Dear, oh dear. In the week of 9-15 June 2016, my downloading of the United States Geological Survey’s real time earthquake map came with a health alert. ‘This contains more data than your browser can display’ it warned me. But I pressed on.
In the event the map, which (broadly) includes tremors of all magnitudes in the US and its territories and those of at least magnitude 4 (≥M4.0) elsewhere, did show me all my data and the total was, indeed, unusual — over 2,800 tremors, well over 100 more than we’d normally expect.
The most likely explanation seems to be that, for some reason, more of the smaller US earthquakes were listed than is normally the case — but at the top end of the list, where it matters, the numbers of large or intermediate earthquakes was pretty much as expected.
There was nothing on the map approaching M7.0, although there were four tremors of ≥M6.0; 26 of ≥M5.0; and 101 of ≥M4.0. So, nothing unusual. And once again the larger tremors were all associated with the planet’s main tectonic margins, especially in the western Pacific.
The Week’s Biggest Earthquake: M6.2, Solomon Islands
And so, off to the western Pacific we go. This week there were actually three earthquakes of M6.2 (the largest recorded in these seven days) and two of them were in the tortured boundary between the Pacific and Australian plates. But as I haven’t mentioned the Solomon Islands in a while, this is our featured leading seismic event.
The plate boundary which separates the two plates twists and turns. In some places the Pacific descends beneath the Australian; in others the direction of subduction is reversed. Sometimes they slide past one another and sometimes they are buffered by slivers of crust trapped between them.
In this M6.2, the dominant tectonic motion is subduction of the Australian plate beneath the Pacific along the San Cristobal Trench, to the west of the Solomon Islands chain. This is the main tectonic feature shown on the map. A more detailed look, however, shows a second trench, parallel to the first, on the other side of the island chain, in which the dip is in the opposite direction.
Caught between the two, the Solomon Islands are inevitably subject to significant compressional forces. The shallow depth of the earthquake, along with the location of its epicentre (the point of the surface immediately above where it occurred) between the two trenches, indicates that it was probably caused by shallow deformation rather than by movement at or near a subducting plate surface.
M6.1 Tremor, Nicaragua
At first glance, this earthquake looks like a straightforward subduction zone earthquake. The subduction of the Cocos plate beneath Central America along the Middle America Trench is marked on the map and the earthquake epicentre lies some way into the over-riding plate.
Most subduction zones are more complicated than the inevitable simplification required by a map such as that produced by the USGS. In this case the complication arises from the relationship between the Cocos and Caribbean plates. The part of Central America, where the earthquake occurred, is the north-east corner of the Caribbean plate, squeezed by lateral movement along its northern edge and the subduction to the west.

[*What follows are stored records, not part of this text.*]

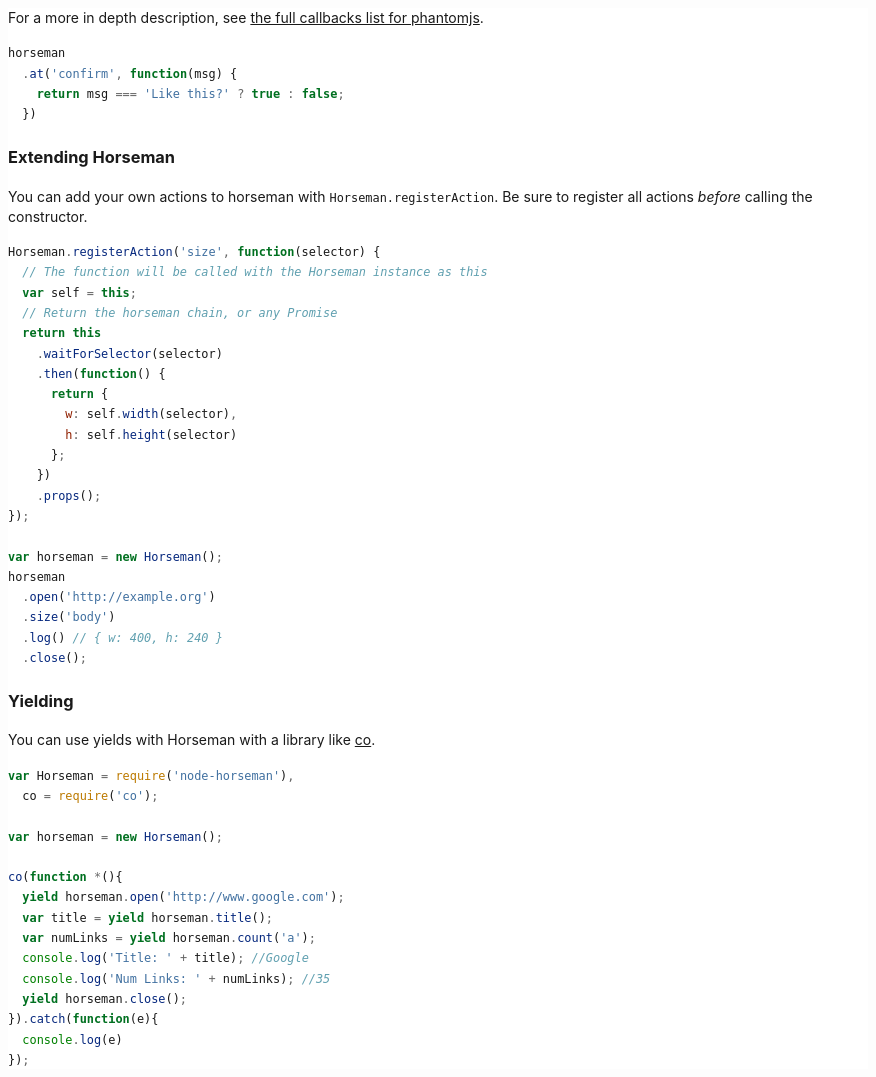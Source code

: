 For a more in depth description, see [the full callbacks list for phantomjs][].

```js
horseman
  .at('confirm', function(msg) {
    return msg === 'Like this?' ? true : false;
  })
```

### Extending Horseman

You can add your own actions to horseman with `Horseman.registerAction`.
Be sure to register all actions *before* calling the constructor.

```js
Horseman.registerAction('size', function(selector) {
  // The function will be called with the Horseman instance as this
  var self = this;
  // Return the horseman chain, or any Promise
  return this
    .waitForSelector(selector)
    .then(function() {
      return {
        w: self.width(selector),
        h: self.height(selector)
      };
    })
    .props();
});

var horseman = new Horseman();
horseman
  .open('http://example.org')
  .size('body')
  .log() // { w: 400, h: 240 }
  .close();
```


### Yielding

[co]: <https://github.com/tj/co>
You can use yields with Horseman with a library like [co][].

```js
var Horseman = require('node-horseman'),
  co = require('co');

var horseman = new Horseman();

co(function *(){
  yield horseman.open('http://www.google.com');
  var title = yield horseman.title();
  var numLinks = yield horseman.count('a');
  console.log('Title: ' + title); //Google
  console.log('Num Links: ' + numLinks); //35
  yield horseman.close();
}).catch(function(e){
  console.log(e)
});
```


[cookies.txt]: <http://www.cookiecentral.com/faq/#3.5>
[getBoundingClientRect]: https://developer.mozilla.org/en-US/docs/Web/API/Element/getBoundingClientRect
[US Letter]: <http://en.wikipedia.org/wiki/Letter_%28paper_size%29>
[phantom keys]: <https://github.com/ariya/phantomjs/commit/cab2635e66d74b7e665c44400b8b20a8f225153a>
[the full callbacks list for phantomjs]: <https://github.com/ariya/phantomjs/wiki/API-Reference-WebPage#callbacks-list>
[Mocha]: <http://visionmedia.github.io/mocha/>
[Should]: <https://github.com/shouldjs/should.js>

A closer look at more detailed fault maps shows all manner of different faults at work; but the most likely appears to be movement along a long narrow depression (graben) bounded by normal faults. This is consistent both with the location of the earthquake and its depth (just 10km).
US Earthquakes: California
The largest earthquake in the US this week struck in southern California, along the San Andreas Fault Zone, though not on the San Andreas fault itself. Although the San Andreas marks the boundary between the Pacific and North American plates as they slide past one another, the zone of deformation associated with this lateral movement is broad and extends on both side of the margin.
This week the stresses and strains generated movement on the San Jacinto Fault, which runs parallel to the San Andreas, at a point some way south of Los Angeles. At M5.2 it was significant — and would have been felt (weakly) by the citizens of San Diego and even the southern suburbs of LA.
Last Words: Maps Don’t Tell Us Everything
Plate tectonics are complex and maps such as the USGS real time earthquake map — an invaluable tool — have to simplify. Tectonic settings can be complicated by different types of movement (as in the Solomon Islands, where the second subduction zone doesn’t appear); by interaction between the two (as in the Nicaraguan tremor) and by the association of complex fault zones and broader tectonic boundaries (the California tremor).
There’s often a lot more going on with an earthquake than meets the eye.